Apple’s event yesterday dived into some of the nuances regarding the dreaded iPhone 4 Death Grip, and part of that statement involved spreading some blame to other manufacturers, like RIM, HTC, Samsung, and Nokia, for having the exact same problems. Apple claims that signal attenuation and dropping calls due to tightly holding a phone is an inevitability of wireless technology. Nokia has already fired back (and then some), and now Research In Motion’s co-CEOs Jim Balsillie and Mike Lazaridis have issued a statement.
“Apple’s attempt to draw RIM into Apple’s self-made debacle is unacceptable. Apple’s claims about RIM products appear to be deliberate attempts to distort the public’s understanding of an antenna design issue and to deflect attention from Apple’s difficult situation. RIM is a global leader in antenna design and has been successfully designing industry-leading wireless data products with efficient and effective radio performance for over 20 years. During that time, RIM has avoided designs like the one Apple used in the iPhone 4 and instead has used innovative designs which reduce the risk for dropped calls, especially in areas of lower coverage. One thing is for certain, RIM’s customers don’t need to use a case for their BlackBerry smartphone to maintain proper connectivity. Apple clearly made certain design decisions and it should take responsibility for these decisions rather than trying to draw RIM and others into a situation that relates specifically to Apple.”
I’ve reviewed the BlackBerry Bold 9700, and I gotta say, dropping calls because I was holding the phone naturally was never a problem. However, Apple holds fast that Death Grip only affects those in low-coverage areas, which is a significant caveat to testing. Also, it’s hard to argue with the video proof; here are a few YouTubers recreating Death Grip on the BlackBerry Bold 9700.

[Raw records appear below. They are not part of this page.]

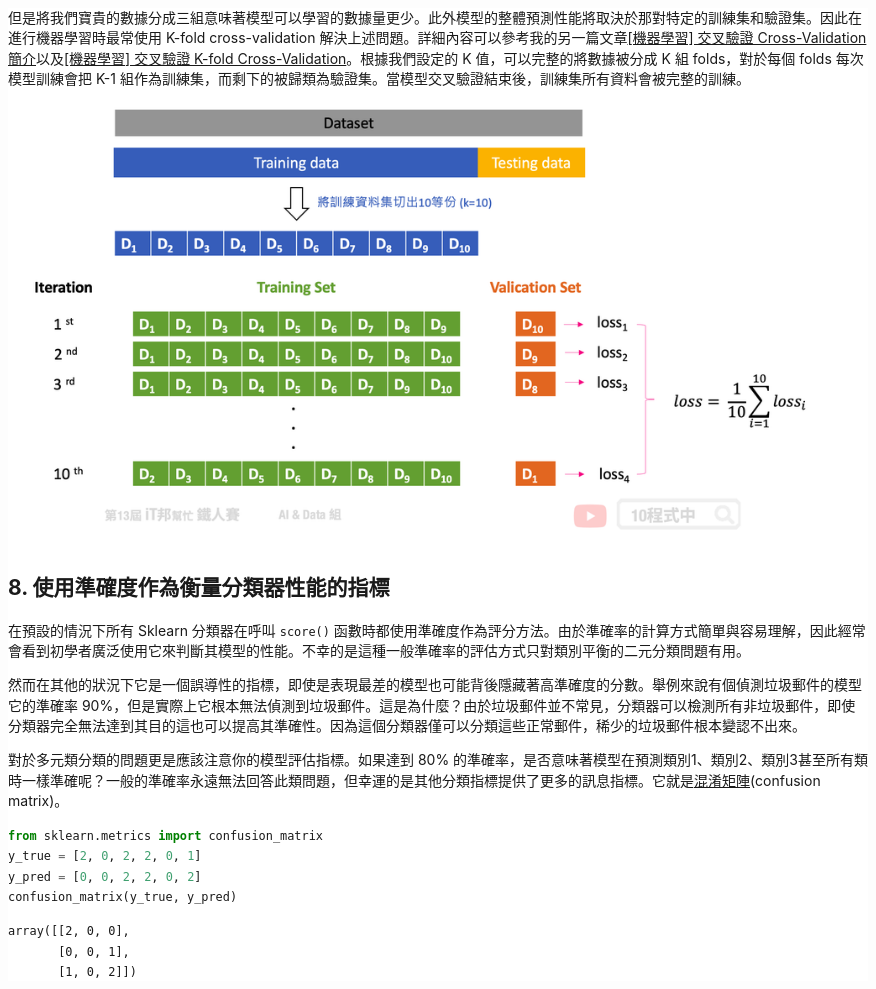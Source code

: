 但是將我們寶貴的數據分成三組意味著模型可以學習的數據量更少。此外模型的整體預測性能將取決於那對特定的訓練集和驗證集。因此在進行機器學習時最常使用 K-fold cross-validation 解決上述問題。詳細內容可以參考我的另一篇文章[[機器學習] 交叉驗證 Cross-Validation 簡介](https://andy6804tw.github.io/2021/07/08/cross-validation-intro/)以及[[機器學習] 交叉驗證 K-fold Cross-Validation](https://andy6804tw.github.io/2021/07/09/k-fold-validation/)。根據我們設定的 K 值，可以完整的將數據被分成 K 組 folds，對於每個 folds 每次模型訓練會把 K-1 組作為訓練集，而剩下的被歸類為驗證集。當模型交叉驗證結束後，訓練集所有資料會被完整的訓練。

![](./image/img27-2.png)

## 8. 使用準確度作為衡量分類器性能的指標
在預設的情況下所有 Sklearn 分類器在呼叫 `score()` 函數時都使用準確度作為評分方法。由於準確率的計算方式簡單與容易理解，因此經常會看到初學者廣泛使用它來判斷其模型的性能。不幸的是這種一般準確率的評估方式只對類別平衡的二元分類問題有用。

然而在其他的狀況下它是一個誤導性的指標，即使是表現最差的模型也可能背後隱藏著高準確度的分數。舉例來說有個偵測垃圾郵件的模型它的準確率 90%，但是實際上它根本無法偵測到垃圾郵件。這是為什麼？由於垃圾郵件並不常見，分類器可以檢測所有非垃圾郵件，即使分類器完全無法達到其目的這也可以提高其準確性。因為這個分類器僅可以分類這些正常郵件，稀少的垃圾郵件根本變認不出來。

對於多元類分類的問題更是應該注意你的模型評估指標。如果達到 80% 的準確率，是否意味著模型在預測類別1、類別2、類別3甚至所有類時一樣準確呢？一般的準確率永遠無法回答此類問題，但幸運的是其他分類指標提供了更多的訊息指標。它就是[混淆矩陣](https://scikit-learn.org/stable/modules/generated/sklearn.metrics.confusion_matrix.html)(confusion matrix)。

```py
from sklearn.metrics import confusion_matrix
y_true = [2, 0, 2, 2, 0, 1]
y_pred = [0, 0, 2, 2, 0, 2]
confusion_matrix(y_true, y_pred)
```

```
array([[2, 0, 0],
       [0, 0, 1],
       [1, 0, 2]])
```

Regardless of the truth to Apple’s statement that attenuation is global problem, the fact that they’re naming companies in direct comparison strikes me as borderline slanderous, and akin to a kid lashing out at the things around him when things don’t go his way. Even if attenuation exists elsewhere, having a single, distinct spot that will force dropped calls (rather than a general coverage of the antenna system) just tells me that Apple has done a poor job in working around the issue, and that the others moved from external to internal antennae years ago for a reason. Free cases are nice and all, but that really defeats the purpose of owning the slimmest smartphone in the world, doesn’t it?